Support choosing nodes to schedule replicas #85

JacieChao · 2018-06-13T01:57:51Z

For now, just add Node CRD for multiple disk configuration and add a replica scheduler to schedule replica to specified disk on node.

yasker · 2018-06-13T02:28:08Z

@JacieChao

Please separate your commit into following commits:

Add CRD to https://github.com/rancher/longhorn-manager/blob/master/k8s/pkg/apis/longhorn/v1alpha1/types.go
Generate the CRD using the code generator
Add related fields to datastore
Add related fields to API.
Other logics.

Make sure after each commit, the manager can be built.

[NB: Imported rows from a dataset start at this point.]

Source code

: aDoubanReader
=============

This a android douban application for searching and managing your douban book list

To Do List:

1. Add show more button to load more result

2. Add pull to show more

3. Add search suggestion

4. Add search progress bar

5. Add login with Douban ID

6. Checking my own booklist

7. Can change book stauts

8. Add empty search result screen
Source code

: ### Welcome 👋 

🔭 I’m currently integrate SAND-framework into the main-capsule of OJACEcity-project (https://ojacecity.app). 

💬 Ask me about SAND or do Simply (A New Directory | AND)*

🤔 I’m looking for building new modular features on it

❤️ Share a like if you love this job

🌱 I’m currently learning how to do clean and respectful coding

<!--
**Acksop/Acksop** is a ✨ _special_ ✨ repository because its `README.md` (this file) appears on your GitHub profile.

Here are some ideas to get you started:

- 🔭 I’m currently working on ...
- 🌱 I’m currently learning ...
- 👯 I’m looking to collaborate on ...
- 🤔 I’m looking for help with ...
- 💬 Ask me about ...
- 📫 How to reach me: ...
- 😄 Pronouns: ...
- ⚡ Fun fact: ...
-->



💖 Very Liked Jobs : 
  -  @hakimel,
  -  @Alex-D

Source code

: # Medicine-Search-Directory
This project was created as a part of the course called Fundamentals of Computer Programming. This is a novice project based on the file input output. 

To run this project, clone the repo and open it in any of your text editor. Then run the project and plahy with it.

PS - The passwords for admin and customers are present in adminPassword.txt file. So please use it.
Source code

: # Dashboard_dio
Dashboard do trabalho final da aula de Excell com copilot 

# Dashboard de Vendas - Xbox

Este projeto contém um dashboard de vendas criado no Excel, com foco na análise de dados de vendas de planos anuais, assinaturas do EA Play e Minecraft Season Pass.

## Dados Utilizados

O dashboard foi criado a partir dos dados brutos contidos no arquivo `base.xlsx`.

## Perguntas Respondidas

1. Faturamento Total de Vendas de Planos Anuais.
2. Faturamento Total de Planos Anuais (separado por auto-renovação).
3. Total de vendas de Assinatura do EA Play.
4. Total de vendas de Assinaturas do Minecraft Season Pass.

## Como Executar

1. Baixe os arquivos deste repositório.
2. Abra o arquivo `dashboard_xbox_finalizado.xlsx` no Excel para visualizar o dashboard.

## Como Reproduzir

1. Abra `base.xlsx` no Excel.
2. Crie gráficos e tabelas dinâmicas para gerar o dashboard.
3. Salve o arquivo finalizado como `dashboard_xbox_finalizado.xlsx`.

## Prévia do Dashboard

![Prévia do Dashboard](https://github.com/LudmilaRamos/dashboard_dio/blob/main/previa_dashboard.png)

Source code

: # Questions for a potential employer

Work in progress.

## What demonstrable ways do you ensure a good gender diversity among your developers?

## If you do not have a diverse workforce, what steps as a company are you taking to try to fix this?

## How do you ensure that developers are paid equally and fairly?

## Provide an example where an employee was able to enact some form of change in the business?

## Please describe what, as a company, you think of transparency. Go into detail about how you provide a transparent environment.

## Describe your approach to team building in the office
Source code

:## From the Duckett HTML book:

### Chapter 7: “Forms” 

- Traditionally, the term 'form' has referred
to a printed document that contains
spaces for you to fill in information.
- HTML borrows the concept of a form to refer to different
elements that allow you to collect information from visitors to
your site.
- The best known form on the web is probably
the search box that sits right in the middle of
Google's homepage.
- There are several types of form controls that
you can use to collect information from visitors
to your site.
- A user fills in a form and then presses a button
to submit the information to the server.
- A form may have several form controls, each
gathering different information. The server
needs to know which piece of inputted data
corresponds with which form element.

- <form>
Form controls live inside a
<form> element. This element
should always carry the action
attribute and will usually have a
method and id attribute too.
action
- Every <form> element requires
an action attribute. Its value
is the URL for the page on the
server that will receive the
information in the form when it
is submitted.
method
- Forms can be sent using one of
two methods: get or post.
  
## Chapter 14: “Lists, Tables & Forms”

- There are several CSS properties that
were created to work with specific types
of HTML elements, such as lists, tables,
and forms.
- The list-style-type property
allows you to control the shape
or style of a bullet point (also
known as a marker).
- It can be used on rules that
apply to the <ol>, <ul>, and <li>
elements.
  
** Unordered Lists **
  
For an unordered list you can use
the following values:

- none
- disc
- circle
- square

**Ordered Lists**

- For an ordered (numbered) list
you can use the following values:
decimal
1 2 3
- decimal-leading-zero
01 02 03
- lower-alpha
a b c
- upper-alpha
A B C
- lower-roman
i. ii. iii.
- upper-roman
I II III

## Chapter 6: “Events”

You can split 5 into more commits if reasonable, or switch position with 4.

yasker · 2018-06-13T02:30:09Z

Do you need the scheduler to be a controller? I think a function call from replica_controller should be enough. What do you think?

JacieChao · 2018-06-13T02:37:02Z

@yasker Sure, I think it's enough for now. At first I want to create a controller to deal with replica scheduling alone. But I think it's easier to be called from replica_controller. I will remove the unused code in scheduler and separate my commits.

yasker · 2018-06-13T18:28:40Z

api/model.go

+	Disks           map[string]types.Disk `json:"disks"`
+}
+
+type DiskInput struct {


I think it's maybe unnecessary to separate API for add/delete disk.

Considering in the UI, normally it is not going to call API every time when a disk was added or removed. It's easy for UI to call backend that the things have been determined. Also it's easier for the backend to store it in one transaction. And it's a rarely modified parameter, performance shouldn't be a problem. So it should be OK to just use UpdateNode to perform the update on all the fields of the node.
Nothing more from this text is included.